This anti-Trump virtue signalling has reached an unreal level. Today, Speaker of Parliament (which is supposed to be a neutral position) John Bercow said he would block President Trump from addressing Parliament when he comes across the pond for his state visit later this year.

From The Telegraph

John Bercow has been accused of damaging the Special Relationship after he vowed to block Donald Trump from speaking in Parliament and accused the US president of “racism and sexism”.

The Speaker of the Commons said he was “strongly opposed” to allowing Mr Trump to deliver an address in Westminster Hall and directly criticised his administration’s travel ban.

Mr Bercow’s comments drew criticism from government sources, who accused him of breaching the convention that the Speaker must be politically neutral.

Sources close to Mr Bercow said he was officially only required to be politically neutral on domestic matters, and insisted that the convention did not apply to international matters.

One source told The Daily Telegraph that Mr Bercow was playing “student politics” with the Special Relationship.

Indeed.

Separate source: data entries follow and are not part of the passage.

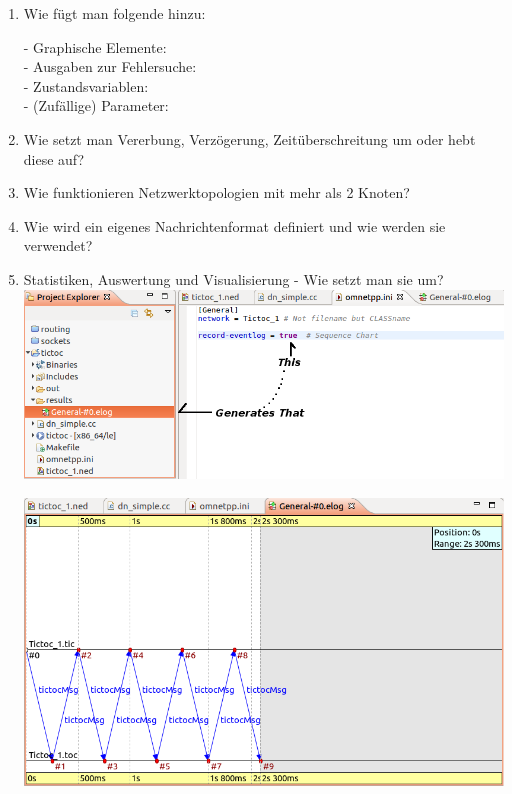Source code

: \documentclass[11pt]{article}
\begin{document}
\begin{enumerate}[\thesubsection .1]
        \item Wie fügt man folgende hinzu:
        \begin{addmargin}[1em]{1em}
            - Graphische Elemente: \\
            - Ausgaben zur Fehlersuche: \\
            - Zustandsvariablen: \\
            - (Zufällige) Parameter:
        \end{addmargin}


        \item Wie setzt man Vererbung, Verzögerung, Zeitüberschreitung um oder hebt diese auf?\\


        \item Wie funktionieren Netzwerktopologien mit mehr als 2 Knoten?\\


        \item Wie wird ein eigenes Nachrichtenformat definiert und wie werden sie verwendet?\\


        \item Statistiken, Auswertung und Visualisierung - Wie setzt man sie um?\\

        \includegraphics[width=\textwidth]{charting1.png}

        \includegraphics[width=\textwidth]{charting2.png}


    \end{enumerate}
\end{document}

The article goes on to note that Trump hasn’t even asked to address Parliament in the first place, which makes this grandstanding all the more bizarre.

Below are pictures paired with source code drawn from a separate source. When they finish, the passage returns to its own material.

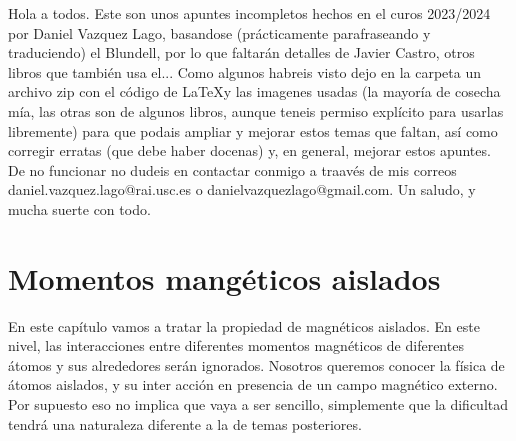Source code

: \documentclass[12pt,a4paper]{book}
\numberwithin{equation}{section}
\numberwithin{figure}{section}
\begin{document}



\newpage
    Hola a todos. Este son unos apuntes incompletos hechos en el curos 2023/2024 por Daniel Vazquez Lago, basandose (prácticamente parafraseando y traduciendo) el Blundell, por lo que faltarán detalles de Javier Castro, otros libros que también usa el... Como algunos habreis visto dejo en la carpeta un archivo zip con el código de \LaTeX y las imagenes usadas (la mayoría de cosecha mía, las otras son de algunos libros, aunque teneis permiso explícito para usarlas libremente) para que podais ampliar y mejorar estos temas que faltan, así como corregir erratas (que debe haber docenas) y, en general, mejorar estos apuntes. De no funcionar no dudeis en contactar conmigo a traavés de mis correos daniel.vazquez.lago@rai.usc.es o danielvazquezlago@gmail.com. Un saludo, y mucha suerte con todo.
\newpage

\chapter{Momentos mangéticos aislados}

En este capítulo vamos a tratar la propiedad de magnéticos aislados. En este nivel, las interacciones entre diferentes momentos magnéticos de diferentes átomos y sus alrededores serán ignorados. Nosotros queremos conocer la física de átomos aislados, y su inter
acción en presencia de un campo magnético externo. Por supuesto eso no implica que vaya a ser sencillo, simplemente que la dificultad tendrá una naturaleza diferente a la de temas posteriores. 
\end{document}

Bercow has always struck me (and others, as it turns out) as a bit of a fame hound, so I guess it’s not that surprising when you consider that. But still, this is an amazing breach of etiquette for a Speaker of Parliament.

Mr Bercow has suggested he will step down next year after nine years as Speaker, and is clearly thinking hard about his place in history. He has spent much of his time in office (and no little public money) aggrandising himself with expensive foreign travel and meddlesome attempts to “modernise” a Parliament that can function perfectly well without his schemes. No doubt this latest act of self-indulgent attention-seeking is another part of his legacy-building. In fact, he will go down in history as a Speaker whose arrogance and self-regard besmirched his great office.

His stance might actually mean something other than grandstanding, if he had actually blocked people like China’s authoritarian thug leader Xi Jinping from addressing Parliament. But not only did he refuse to block him, he also sat right behind the guy while he addressed the body.

Then again, Jinping is a shade other than white, so I guess different rules apply in his case.